Over 25 research studies are conducted on childhood obesity to find ways to better understand and combat it.
National Childhood Obesity Awareness Month FAQs
How does childhood obesity affect the economy?
The estimated costs of obesity-related illnesses in the United States, including childhood obesity, are $190.2 billion or nearly 21% of annual medical spending.
What roles should schools play in addressing childhood obesity?
Schools can help prevent obesity among students by offering healthy choices in the lunchroom, limiting the marketing and availability of sugary drinks, and making water available to students throughout the day.
What is the cause of childhood obesity?
Sedentary lifestyles, unhealthy eating habits, and a lack of parental supervision are all factors that contribute to childhood obesity. There is also concern about the rise in popularity of video games among children and teenagers, which may be contributing to their obesity.
How to Observe National Childhood Obesity Awareness Month
Learn about childhood obesity
Observe Childhood Obesity Awareness Month by learning more about the disease and how to prevent it. Educate yourself, your family and friends, your school, and your community.
Organize a local event
Anyone can organize a local event to teach children the value of physical activity and healthy eating for their overall well-being.

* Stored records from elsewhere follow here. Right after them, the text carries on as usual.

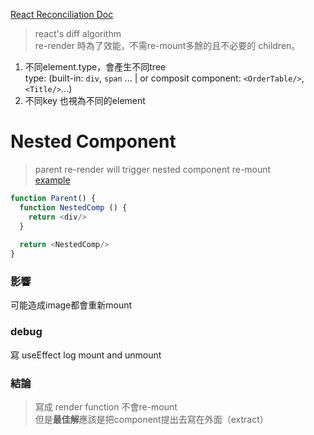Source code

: [React Reconciliation Doc](https://reactjs.org/docs/reconciliation.html)

> react's diff algorithm  
> re-render 時為了效能，不需re-mount多餘的且不必要的 children。

1. 不同element.type，會產生不同tree  
   type: (built-in: `div`, `span` ... | or composit component: `<OrderTable/>`, `<Title/>`...)
2. 不同key 也視為不同的element


# Nested Component
> parent re-render will trigger nested component re-mount  
[example](https://codesandbox.io/s/component-rerender-and-remount-yk3pg?file=/src/Parent.js)
  
```js
function Parent() {
  function NestedComp () {
    return <div/>
  }
  
  return <NestedComp/>
}
```

### 影響
可能造成image都會重新mount

### debug
寫 useEffect log mount and unmount
  
### 結論
> 寫成 render function 不會re-mount  
> 但是**最佳解**應該是把component提出去寫在外面（extract）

Many resources are available on the website to assist you in commemorating this month and educating children about obesity.
Donate to an organization
Donate to a charity that fights childhood obesity. There are great organizations out there doing wonderful things for our children. Consider donating to one of these wonderful organizations right now.
5 Important Facts About Childhood Obesity
One in six children are affected
More than 12.7 million American children have obesity — that’s almost 20% of all children aged two to 19.
Overweight children become overweight adults
Obese children are much more likely to become obese adults, as well as develop life-threatening diseases such as diabetes and high blood pressure.
Your ethnicity affects your likelihood of obesity
Obesity affects approximately 48% of non-Hispanic Blacks, 42% of Hispanics, 36% of non-Hispanic Whites, and 12% of non-Hispanic Asians.
Childhood obesity can lead to depression
Children who are overweight are much more likely to be bullied than their normal-weight peers.
Snacking adds an additional 200 daily calories
Kids snack a lot, especially when they're watching T.V. or playing video games, and one study found that children consume about 200 extra calories per day.
Why National Childhood Obesity Awareness Month is Important
It promotes healthy eating habits
The holiday promotes healthy eating habits and an active lifestyle. This will help kids reach a healthy weight for their age, height, and gender.
It encourage parents
It encourages parents to be role models for their children by eating healthy foods, being physically active, and limiting screen time. Plus, it gives parents the information they need to make informed decisions on raising healthy kids.
It educates parents
This month educates parents about the importance of fruit and vegetables. It also teaches them how to eliminate sugary drinks from their children’s diets.